These ancestral canines, which arrived in North America with their human owners, served a number of purposes: as hunters, guards, sentinels, and as draft animals, pulling travois for members of mobile societies prior to the reintroduction of horses to North America in the late fifteenth century. The care with which they were buried, at least in some circumstances, indicates that these hard-working dogs were highly valued. However, they were not selectively bred, a process that requires isolation during periods of female fertility.

The sleek Egyptian and Macedonian dogs mentioned above undoubtedly have a legitimate claim to antiquity, but a remarkable line of North American dogs, the Salishan wool dogs, may be even older and might also be the world’s most unusual breed.

Developed by Salishan-speaking peoples of what are now southwestern British Columbia and the neighbouring state of Washington, this singular breed is now, unfortunately, extinct. Known as sko-mai or ki-mia in the many Coast Salish languages, and xlit selken among the Nlaka’pamux of the Thompson River region, who speak an Interior Salish dialect, the medium-sized wool dog was raised for its thick, soft, generally white or dun-coloured hair, like sheep or goats.

Carefully isolated when in heat, often on islands or in pens, wool dogs were regularly shorn close to the skin, like their ruminant counterparts. But their wool was not used for just any type of garment; instead, sometimes combined with the fine wool of elusive mountain goats, as well as plant fibres, it was used to create the magnificent blankets for which coastal British Columbians are celebrated today. For hundreds of years, these beautiful blankets were perhaps the ultimate symbol of wealth on the northwest coast. Given as gifts at potlatches or used to wrap the dead for burial, they displayed the donor’s generosity, wealth, and status.

Unfortunately, the blankets have rarely been found in archaeological sites, since most natural fibres rapidly decompose. As a result, it is not clear when they were first made and, by extension, when wool dogs were first successfully bred.

Simon Fraser University archaeologist David Burley has suggested that, since breeding for such specialized traits would take time and patience, and given that the resulting wool and blankets would only be of value to a complex and highly stratified culture, wool dogs may well stretch back to British Columbia’s early Marpole culture some 2,500 years ago (almost 200 years before Alexander the Great’s lifetime) or even to the Locarno Beach culture that preceded it 1,000 years before (some 400 years before Egyptian hieroglyphic writing was developed).

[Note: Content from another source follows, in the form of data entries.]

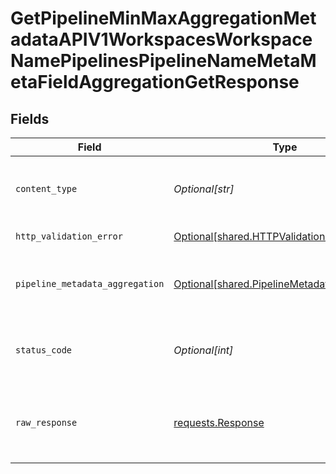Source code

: # GetPipelineMinMaxAggregationMetadataAPIV1WorkspacesWorkspaceNamePipelinesPipelineNameMetaMetaFieldAggregationGetResponse


## Fields

| Field                                                                                                  | Type                                                                                                   | Required                                                                                               | Description                                                                                            |
| ------------------------------------------------------------------------------------------------------ | ------------------------------------------------------------------------------------------------------ | ------------------------------------------------------------------------------------------------------ | ------------------------------------------------------------------------------------------------------ |
| `content_type`                                                                                         | *Optional[str]*                                                                                        | :heavy_check_mark:                                                                                     | HTTP response content type for this operation                                                          |
| `http_validation_error`                                                                                | [Optional[shared.HTTPValidationError]](undefined/models/shared/httpvalidationerror.md)                 | :heavy_minus_sign:                                                                                     | Validation Error                                                                                       |
| `pipeline_metadata_aggregation`                                                                        | [Optional[shared.PipelineMetadataAggregation]](undefined/models/shared/pipelinemetadataaggregation.md) | :heavy_minus_sign:                                                                                     | Min and max value aggregation of the meta_field                                                        |
| `status_code`                                                                                          | *Optional[int]*                                                                                        | :heavy_check_mark:                                                                                     | HTTP response status code for this operation                                                           |
| `raw_response`                                                                                         | [requests.Response](https://requests.readthedocs.io/en/latest/api/#requests.Response)                  | :heavy_minus_sign:                                                                                     | Raw HTTP response; suitable for custom response parsing                                                |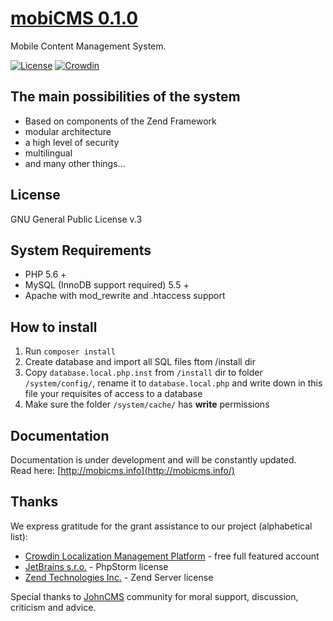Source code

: # [mobiCMS 0.1.0](http://mobicms.net)
Mobile Content Management System.

[![License](https://img.shields.io/badge/license-GPL%20v.3-blue.svg)](https://www.gnu.org/licenses/gpl-3.0-standalone.html)
[![Crowdin](https://d322cqt584bo4o.cloudfront.net/mobicms/localized.png)](http://translate.mobicms.net/project/mobicms)

## The main possibilities of the system
- Based on components of the Zend Framework
- modular architecture
- a high level of security
- multilingual
- and many other things...

## License
GNU General Public License v.3

## System Requirements
- PHP 5.6 +
- MySQL (InnoDB support required) 5.5 +
- Apache with mod_rewrite and .htaccess support

## How to install
1. Run `composer install`
2. Create database and import all SQL files ftom /install dir
3. Copy `database.local.php.inst` from `/install` dir to folder `/system/config/`, rename it to `database.local.php` and write down in this file your requisites of access to a database
4. Make sure the folder `/system/cache/` has **write** permissions

## Documentation
Documentation is under development and will be constantly updated.    
Read here: [http://mobicms.info](http://mobicms.info/)

## Thanks
We express gratitude for the grant assistance to our project (alphabetical list):

  * [Crowdin Localization Management Platform](http://crowdin.com) - free full featured account
  * [JetBrains s.r.o.](http://www.jetbrains.com) - PhpStorm license
  * [Zend Technologies Inc.](http://www.zend.com) - Zend Server license
  
Special thanks to [JohnCMS](http://johncms.com) community for moral support, discussion, criticism and advice.
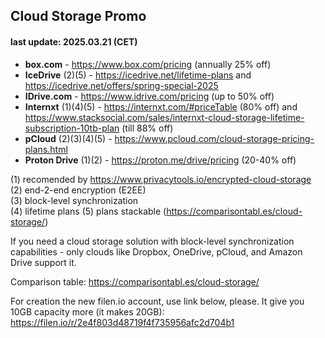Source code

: ## Cloud Storage Promo 
#### last update: 2025.03.21 (CET)

- **box.com** - https://www.box.com/pricing (annually 25% off)
- **IceDrive** (2)(5) - https://icedrive.net/lifetime-plans and https://icedrive.net/offers/spring-special-2025
- **IDrive.com** - https://www.idrive.com/pricing (up to 50% off)
- **Internxt** (1)(4)(5) - https://internxt.com/#priceTable (80% off) and https://www.stacksocial.com/sales/internxt-cloud-storage-lifetime-subscription-10tb-plan (till 88% off)
- **pCloud** (2)(3)(4)(5) - https://www.pcloud.com/cloud-storage-pricing-plans.html
- **Proton Drive** (1)(2) - https://proton.me/drive/pricing (20-40% off)

(1) recomended by https://www.privacytools.io/encrypted-cloud-storage  
(2) end-2-end encryption (E2EE)  
(3) block-level synchronization  
(4) lifetime plans 
(5) plans stackable (https://comparisontabl.es/cloud-storage/)

If you need a cloud storage solution with block-level synchronization capabilities - only clouds like Dropbox, OneDrive, pCloud, and Amazon Drive support it. 

Comparison table: https://comparisontabl.es/cloud-storage/

For creation the new filen.io account, use link below, please. It give you 10GB capacity more (it makes 20GB):  
https://filen.io/r/2e4f803d48719f4f735956afc2d704b1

Several pieces of evidence combine to suggest that wool dogs were a valued part of life for people from Vancouver Island to the Fraser Canyon and south to the Olympic Peninsula by 1500 BP (“Before Present,” using 1950 as a baseline date). Grant Keddie, archaeological curator of the Royal British Columbia Museum in Victoria, believes that two dogs buried in middens dating from that period on southern Vancouver Island may be wool dogs. In part, this is because he has also discovered blanket pins, spindle whorls, and antler combs in midden layers dating to the same period (the last of these possibly used for tamping the weft or woven fibres tightly to create a sturdy woven cloth).

Retired dean of British Columbia archaeology, Roy Carlson of Simon Fraser University, and others have frequently unearthed decorated and highly polished bone and antler blanket pins, as well as spindle whorls of whalebone or a soft, easily carved soapstone called steatite, in late Marpole sites on the Lower Mainland. Virtually all are 1,500 years old or younger. Older spindle whorls are rarely found, likely because most were made of wood.

Wool dogs clearly continued to be bred and their wool used ceremonially for more than a millennium, for many of the first European adventurers and traders, including George Vancouver, Simon Fraser, and Alexander Mackenzie, made a point of commenting on both the animals and the remarkable items made from their hair. Of his visit to a village near present-day Yale in 1808, Fraser wrote, “They have rugs made from the wool of Aspai or wild goat, and from Dog’s hair ... we also observed that the dogs were recently shorn.” Villages in the area were apparently famous for their exquisite blankets or “rugs.”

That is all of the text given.